If you’re interested in text and comics try and track down David Carrier: The Aesthetics of Comics. Been a while since I read it but if I recall correctly he discusses the problem the use of text caused in the history of painting as opposed to its use in early cartoons/comics.
I found an old draft of a summary/review I made on Carrier’s book which might be of interest:
“The Aesthetics of Comics”. Carrier, David Pennsylvania State University Press Pennsylvania Publication date March 31, 2000. pp139 Hardback US$ 29.95 Aesthetics and comics, words that don’t often share space in the same sentence, let alone the title of a serious academic book. For those of us trying to get over a vague feeling of guilt at taking the medium seriously this book offers a mixed bag. It contains serious consideration and discussion of the topic but I found that it left me with the vague feeling I’d just seen a friend being insulted.
In Chapter One Carrier looks at their origin in what he calls caricature but which might be better described as one panel cartoons. He briefly examines the origins of such cartoons then moves on to the work of Gary Larson, explaining the role of imagination in understanding the implicit successor to a single image. In his view cartoons rely on the audience’s ability to see the consequences in time of the events and actions displayed in a single image.

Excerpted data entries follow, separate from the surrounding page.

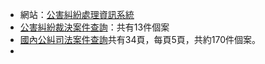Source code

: 


- 網站：[公害糾紛處理資訊系統](https://sedr.moenv.gov.tw/zh-tw/Pub_Index.aspx#)
- [公害糾紛裁決案件查詢](https://sedr.moenv.gov.tw/zh-tw/publicpage/Pub_case1.aspx)：共有13件個案
- [國內公糾司法案件查詢]()共有34頁，每頁5頁，共約170件個案。
- 
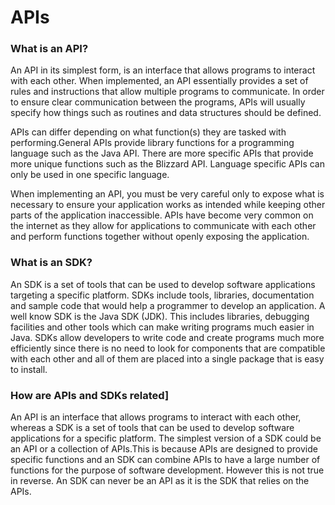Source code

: # APIs

### What is an API?
An API in its simplest form, is an interface that allows programs to interact with each other. When implemented, an API essentially provides a set of rules and instructions that allow multiple programs to communicate. In order to ensure clear communication between the programs, APIs will usually specify how things such as routines and data structures should be defined.

APIs can differ depending on what function(s) they are tasked with performing.General APIs provide library functions for a programming language such as the Java API.  There are more specific APIs that provide more unique functions such as the Blizzard API. Language specific APIs can only be used in one specific language.

When implementing an API, you must be very careful only to expose what is necessary to ensure your application works as intended while keeping other parts of the application inaccessible. APIs have become very common on the internet as they allow for applications to communicate with each other and perform functions together without openly exposing the application.

### What is an SDK?
An SDK is a set of tools that can be used to develop software applications targeting a specific platform. SDKs include tools, libraries, documentation and sample code that would help a programmer to develop an application. A well know SDK is the Java SDK (JDK). This includes libraries, debugging facilities and other tools which can make writing programs much easier in Java. SDKs allow developers to write code and create programs much more efficiently since there is no need to look for components that are compatible with each other and all of them are placed into a single package that is easy to install.

### How are APIs and SDKs related]
An API is an interface that allows programs to interact with each other, whereas a SDK is a set of tools that can be used to develop software applications for a specific platform. The simplest version of a SDK could be an API or a collection of APIs.This is because APIs are designed to provide specific functions and an SDK can combine APIs to have a large number of functions for the purpose of software development. However this is not true in reverse. An SDK can never be an API as it is the SDK that relies on the APIs.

The speech balloon is the focus of the second chapter where he argues that they are a defining feature of the comic. They add what the person depicted is feeling (their internal states) in a direct way that painting is not able to achieve without somehow cheating. Painters in the old-master tradition are unable to make use of speech balloons because they are not “real” objects so disrupt any attempt at representation. Apart from the use of a title or the occasional piece of text slipped into pictures as documents, words were banished from the canvas.

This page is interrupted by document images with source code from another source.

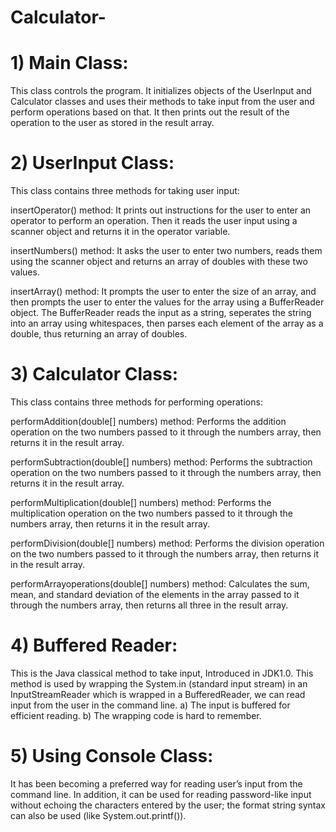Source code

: # Calculator-
# 1) Main Class:
This class controls the program. It initializes objects of the UserInput and Calculator classes and uses their methods to take input from the user and perform operations based on that. It then prints out the result of the operation to the user as stored in the result array.

# 2) UserInput Class:
This class contains three methods for taking user input:

insertOperator() method: It prints out instructions for the user to enter an operator to perform an operation. Then it reads the user input using a scanner object and returns it in the operator variable.

insertNumbers() method: It asks the user to enter two numbers, reads them using the scanner object and returns an array of doubles with these two values.

insertArray() method: It prompts the user to enter the size of an array, and then prompts the user to enter the values for the array using a BufferReader object. The BufferReader reads the input as a string, seperates the string into an array using whitespaces, then parses each element of the array as a double, thus returning an array of doubles.

# 3) Calculator Class:
This class contains three methods for performing operations:

performAddition(double[] numbers) method: Performs the addition operation on the two numbers passed to it through the numbers array, then returns it in the result array.

performSubtraction(double[] numbers) method: Performs the subtraction operation on the two numbers passed to it through the numbers array, then returns it in the result array.

performMultiplication(double[] numbers) method: Performs the multiplication operation on the two numbers passed to it through the numbers array, then returns it in the result array.

performDivision(double[] numbers) method: Performs the division operation on the two numbers passed to it through the numbers array, then returns it in the result array.

performArrayoperations(double[] numbers) method: Calculates the sum, mean, and standard deviation of the elements in the array passed to it through the numbers array, then returns all three in the result array.

# 4) Buffered Reader:
This is the Java classical method to take input, Introduced in JDK1.0. This method is used by wrapping the System.in (standard input stream) in an InputStreamReader which is wrapped in a BufferedReader, we can read input from the user in the command line. 
a) The input is buffered for efficient reading.
b) The wrapping code is hard to remember.

# 5) Using Console Class:
It has been becoming a preferred way for reading user’s input from the command line. In addition, it can be used for reading password-like input without echoing the characters entered by the user; the format string syntax can also be used (like System.out.printf()).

Then in chapter three Carrier discusses how understanding an image sequence relies on the ability to imagine successive action (as for caricature), which allows the sequence to be read as linked in time. While Scott McCloud, writer of Understanding Comics, argues that our ability to form such links mean that any two images can form a sequence, Carrier feels that there are limits to how dissimilar the two images can be.
Carrier then links these two features together and points out the unique features of comics as apposed to other narrative mediums. In the novel the reader focuses on one word at a time, remembering events from the book in isolation. Reading is also a solitary activity; we are distracted when other people try to read over our shoulders.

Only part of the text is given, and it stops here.